Question

a teacher asks her students to write down the number of hours studied, rounded to the nearest half hour. she compiles the results and develops the probability distribution below for a randomly selected student. what is the mean of the probability distribution?

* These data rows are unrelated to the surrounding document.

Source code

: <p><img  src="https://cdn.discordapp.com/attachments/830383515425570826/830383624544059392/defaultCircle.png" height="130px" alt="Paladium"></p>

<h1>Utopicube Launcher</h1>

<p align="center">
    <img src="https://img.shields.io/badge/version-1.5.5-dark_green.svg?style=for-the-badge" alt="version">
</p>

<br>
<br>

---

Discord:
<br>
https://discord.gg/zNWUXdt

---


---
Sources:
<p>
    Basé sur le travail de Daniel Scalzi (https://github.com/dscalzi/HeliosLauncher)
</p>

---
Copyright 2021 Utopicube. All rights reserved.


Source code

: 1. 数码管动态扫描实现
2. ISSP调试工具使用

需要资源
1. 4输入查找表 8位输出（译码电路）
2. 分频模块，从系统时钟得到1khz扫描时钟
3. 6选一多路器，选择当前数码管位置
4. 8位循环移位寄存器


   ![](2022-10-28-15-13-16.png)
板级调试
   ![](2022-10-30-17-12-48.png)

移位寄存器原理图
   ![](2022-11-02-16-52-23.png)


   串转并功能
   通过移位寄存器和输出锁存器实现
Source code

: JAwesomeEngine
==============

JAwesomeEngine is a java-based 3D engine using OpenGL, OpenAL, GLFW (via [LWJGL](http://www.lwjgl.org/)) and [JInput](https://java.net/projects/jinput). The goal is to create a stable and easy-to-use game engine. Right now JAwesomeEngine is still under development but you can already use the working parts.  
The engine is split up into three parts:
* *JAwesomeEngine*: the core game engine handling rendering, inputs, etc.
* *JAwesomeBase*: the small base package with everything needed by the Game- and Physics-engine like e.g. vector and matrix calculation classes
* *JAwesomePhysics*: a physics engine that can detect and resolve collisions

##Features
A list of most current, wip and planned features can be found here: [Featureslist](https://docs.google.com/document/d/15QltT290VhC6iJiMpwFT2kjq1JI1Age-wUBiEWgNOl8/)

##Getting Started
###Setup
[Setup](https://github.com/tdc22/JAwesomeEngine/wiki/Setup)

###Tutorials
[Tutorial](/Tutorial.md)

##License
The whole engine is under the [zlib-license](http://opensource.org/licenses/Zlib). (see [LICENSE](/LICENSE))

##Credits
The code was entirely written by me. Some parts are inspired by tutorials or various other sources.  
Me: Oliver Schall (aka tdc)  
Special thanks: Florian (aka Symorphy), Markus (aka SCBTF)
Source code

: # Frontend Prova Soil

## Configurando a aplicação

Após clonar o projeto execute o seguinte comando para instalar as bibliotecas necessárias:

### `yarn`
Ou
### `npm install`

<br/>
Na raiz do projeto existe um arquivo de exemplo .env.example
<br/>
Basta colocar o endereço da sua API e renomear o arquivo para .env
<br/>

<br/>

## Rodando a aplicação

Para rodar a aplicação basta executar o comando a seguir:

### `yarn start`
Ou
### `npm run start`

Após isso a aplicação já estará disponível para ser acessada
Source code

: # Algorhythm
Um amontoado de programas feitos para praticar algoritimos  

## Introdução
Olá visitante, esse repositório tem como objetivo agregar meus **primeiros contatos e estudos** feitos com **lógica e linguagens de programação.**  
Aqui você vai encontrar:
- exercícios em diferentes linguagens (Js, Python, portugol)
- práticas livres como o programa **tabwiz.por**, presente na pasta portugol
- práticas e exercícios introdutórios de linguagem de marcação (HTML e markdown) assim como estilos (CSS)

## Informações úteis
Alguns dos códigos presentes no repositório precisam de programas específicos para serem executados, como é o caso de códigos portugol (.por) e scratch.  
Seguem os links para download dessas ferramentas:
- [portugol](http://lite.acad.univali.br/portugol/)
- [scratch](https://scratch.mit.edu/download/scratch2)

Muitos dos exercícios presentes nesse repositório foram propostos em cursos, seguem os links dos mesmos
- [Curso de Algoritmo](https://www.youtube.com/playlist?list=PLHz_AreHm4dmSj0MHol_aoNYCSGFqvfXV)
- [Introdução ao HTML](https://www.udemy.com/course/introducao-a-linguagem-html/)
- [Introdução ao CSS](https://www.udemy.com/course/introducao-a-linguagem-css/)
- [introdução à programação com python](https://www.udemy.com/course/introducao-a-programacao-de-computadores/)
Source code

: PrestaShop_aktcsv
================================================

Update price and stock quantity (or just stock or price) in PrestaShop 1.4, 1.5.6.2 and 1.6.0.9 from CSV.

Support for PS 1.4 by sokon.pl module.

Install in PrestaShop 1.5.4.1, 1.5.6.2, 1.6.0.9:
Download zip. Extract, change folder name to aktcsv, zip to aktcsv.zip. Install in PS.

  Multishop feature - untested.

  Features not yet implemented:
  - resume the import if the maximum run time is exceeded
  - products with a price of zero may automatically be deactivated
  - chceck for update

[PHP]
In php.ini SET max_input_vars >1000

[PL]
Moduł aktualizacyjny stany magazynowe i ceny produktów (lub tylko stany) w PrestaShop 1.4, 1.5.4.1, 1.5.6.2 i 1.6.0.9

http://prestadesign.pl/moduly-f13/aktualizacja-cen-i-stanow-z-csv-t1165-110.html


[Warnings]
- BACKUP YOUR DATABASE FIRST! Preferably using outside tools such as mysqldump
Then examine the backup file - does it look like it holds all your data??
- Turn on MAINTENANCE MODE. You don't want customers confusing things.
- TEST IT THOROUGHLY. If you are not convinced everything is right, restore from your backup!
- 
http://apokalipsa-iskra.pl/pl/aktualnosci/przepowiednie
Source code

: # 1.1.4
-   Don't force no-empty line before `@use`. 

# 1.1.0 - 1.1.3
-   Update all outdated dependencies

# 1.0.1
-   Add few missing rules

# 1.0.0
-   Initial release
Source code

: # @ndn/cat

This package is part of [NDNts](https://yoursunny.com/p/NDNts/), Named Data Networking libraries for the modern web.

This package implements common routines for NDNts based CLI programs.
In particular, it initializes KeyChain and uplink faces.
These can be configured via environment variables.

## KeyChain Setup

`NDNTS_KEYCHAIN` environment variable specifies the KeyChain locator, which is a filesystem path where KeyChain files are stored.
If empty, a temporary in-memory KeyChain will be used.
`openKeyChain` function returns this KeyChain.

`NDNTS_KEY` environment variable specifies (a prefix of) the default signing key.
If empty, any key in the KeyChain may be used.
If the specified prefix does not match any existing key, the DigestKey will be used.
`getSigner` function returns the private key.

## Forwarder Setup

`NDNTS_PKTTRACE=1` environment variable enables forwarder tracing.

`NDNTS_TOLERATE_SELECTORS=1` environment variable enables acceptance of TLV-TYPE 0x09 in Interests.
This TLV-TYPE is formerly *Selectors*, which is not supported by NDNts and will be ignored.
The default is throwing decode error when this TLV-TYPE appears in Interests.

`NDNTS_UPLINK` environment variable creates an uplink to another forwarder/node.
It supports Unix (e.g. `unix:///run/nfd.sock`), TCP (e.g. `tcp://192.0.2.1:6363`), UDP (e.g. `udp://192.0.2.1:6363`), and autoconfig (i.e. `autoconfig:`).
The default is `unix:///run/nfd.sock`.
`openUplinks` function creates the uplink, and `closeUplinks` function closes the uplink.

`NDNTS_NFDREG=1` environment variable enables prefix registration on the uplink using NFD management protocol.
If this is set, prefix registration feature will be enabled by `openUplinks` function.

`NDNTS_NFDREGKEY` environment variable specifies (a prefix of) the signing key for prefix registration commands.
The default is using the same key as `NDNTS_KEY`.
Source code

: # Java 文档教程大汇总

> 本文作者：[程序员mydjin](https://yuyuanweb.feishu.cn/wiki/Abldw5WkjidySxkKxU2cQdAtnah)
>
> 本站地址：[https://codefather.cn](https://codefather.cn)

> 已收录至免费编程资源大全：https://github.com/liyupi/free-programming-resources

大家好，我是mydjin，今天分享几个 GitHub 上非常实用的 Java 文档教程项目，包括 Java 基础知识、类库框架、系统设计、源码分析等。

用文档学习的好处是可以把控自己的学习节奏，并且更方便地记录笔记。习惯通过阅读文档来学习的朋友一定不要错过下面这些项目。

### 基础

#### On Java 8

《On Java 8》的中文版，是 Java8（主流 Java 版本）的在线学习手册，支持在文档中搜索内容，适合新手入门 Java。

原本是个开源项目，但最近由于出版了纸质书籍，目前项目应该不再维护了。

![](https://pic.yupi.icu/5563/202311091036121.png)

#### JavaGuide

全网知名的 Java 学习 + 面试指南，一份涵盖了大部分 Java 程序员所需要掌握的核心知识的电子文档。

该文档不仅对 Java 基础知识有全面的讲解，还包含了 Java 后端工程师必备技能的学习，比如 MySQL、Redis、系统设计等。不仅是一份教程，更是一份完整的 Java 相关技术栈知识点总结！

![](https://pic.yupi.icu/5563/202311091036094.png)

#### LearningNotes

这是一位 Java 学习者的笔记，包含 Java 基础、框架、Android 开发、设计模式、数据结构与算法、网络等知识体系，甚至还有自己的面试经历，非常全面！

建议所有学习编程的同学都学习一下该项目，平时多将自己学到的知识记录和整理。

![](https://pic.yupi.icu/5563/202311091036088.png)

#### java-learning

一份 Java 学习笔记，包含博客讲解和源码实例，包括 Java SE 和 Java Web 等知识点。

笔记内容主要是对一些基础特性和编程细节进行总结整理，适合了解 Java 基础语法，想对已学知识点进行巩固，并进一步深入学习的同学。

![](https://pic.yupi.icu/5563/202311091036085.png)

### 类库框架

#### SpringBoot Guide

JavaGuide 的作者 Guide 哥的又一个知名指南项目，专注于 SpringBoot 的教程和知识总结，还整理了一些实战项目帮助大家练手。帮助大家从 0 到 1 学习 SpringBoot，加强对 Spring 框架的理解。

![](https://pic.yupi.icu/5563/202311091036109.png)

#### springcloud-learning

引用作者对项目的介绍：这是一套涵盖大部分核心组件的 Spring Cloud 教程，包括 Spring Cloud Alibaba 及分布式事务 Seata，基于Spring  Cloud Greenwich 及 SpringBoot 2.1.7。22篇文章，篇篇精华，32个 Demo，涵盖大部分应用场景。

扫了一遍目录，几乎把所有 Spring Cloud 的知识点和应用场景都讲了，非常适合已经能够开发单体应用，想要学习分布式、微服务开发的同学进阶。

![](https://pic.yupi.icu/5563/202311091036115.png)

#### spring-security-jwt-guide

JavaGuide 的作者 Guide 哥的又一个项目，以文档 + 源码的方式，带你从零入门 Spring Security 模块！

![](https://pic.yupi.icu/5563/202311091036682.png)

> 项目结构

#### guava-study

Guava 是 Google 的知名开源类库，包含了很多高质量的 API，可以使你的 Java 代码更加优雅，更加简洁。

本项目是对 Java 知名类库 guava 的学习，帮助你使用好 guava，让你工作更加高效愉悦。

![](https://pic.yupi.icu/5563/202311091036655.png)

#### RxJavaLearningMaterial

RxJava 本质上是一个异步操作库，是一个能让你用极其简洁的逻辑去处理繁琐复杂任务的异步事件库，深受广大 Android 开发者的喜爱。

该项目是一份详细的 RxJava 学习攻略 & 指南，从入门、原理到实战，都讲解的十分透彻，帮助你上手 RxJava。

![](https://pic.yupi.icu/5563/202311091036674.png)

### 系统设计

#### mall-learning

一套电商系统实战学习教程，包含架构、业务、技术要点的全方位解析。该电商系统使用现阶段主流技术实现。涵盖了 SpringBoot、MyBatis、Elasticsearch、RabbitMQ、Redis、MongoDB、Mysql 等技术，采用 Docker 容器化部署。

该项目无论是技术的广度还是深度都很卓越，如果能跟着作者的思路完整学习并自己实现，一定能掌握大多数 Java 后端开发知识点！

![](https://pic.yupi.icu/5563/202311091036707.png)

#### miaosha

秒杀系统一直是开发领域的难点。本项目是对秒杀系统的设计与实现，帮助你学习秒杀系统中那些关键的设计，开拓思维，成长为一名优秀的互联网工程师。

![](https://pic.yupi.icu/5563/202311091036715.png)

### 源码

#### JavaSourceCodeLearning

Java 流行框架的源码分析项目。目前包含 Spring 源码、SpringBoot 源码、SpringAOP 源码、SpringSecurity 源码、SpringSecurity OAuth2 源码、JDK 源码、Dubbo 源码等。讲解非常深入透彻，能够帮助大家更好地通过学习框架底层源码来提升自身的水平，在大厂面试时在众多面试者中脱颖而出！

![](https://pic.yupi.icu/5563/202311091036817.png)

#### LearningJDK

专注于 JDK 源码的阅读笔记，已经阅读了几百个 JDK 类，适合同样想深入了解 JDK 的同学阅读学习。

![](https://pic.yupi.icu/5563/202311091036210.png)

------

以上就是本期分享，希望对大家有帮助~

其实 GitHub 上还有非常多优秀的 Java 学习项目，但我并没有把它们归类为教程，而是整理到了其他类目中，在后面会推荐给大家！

hours studied (x): 0.5, 1, 1.5, 2, 2.5
probability (p(x)): 0.07, 0.2, 0.46, 0.2, 0.07

multiple choice options: 0.20, 0.46, 0.85, 1.50

Explanation:

Step1: Recall the formula for the mean of a discrete probability distribution

The mean (expected value) \( \mu \) of a discrete random variable \( X \) is given by \( \mu=\sum_{i} x_{i}P(x_{i}) \), where \( x_{i} \) are the values of the random variable and \( P(x_{i}) \) are their corresponding probabilities.

Step2: Identify the values of \( x_i \) and \( P(x_i) \)

From the table:

• When \( x_1 = 0.5 \), \( P(x_1)=0.07 \)
• When \( x_2 = 1 \), \( P(x_2)=0.2 \)
• When \( x_3 = 1.5 \), \( P(x_3)=0.46 \)
• When \( x_4 = 2 \), \( P(x_4)=0.2 \)
• When \( x_5 = 2.5 \), \( P(x_5)=0.07 \)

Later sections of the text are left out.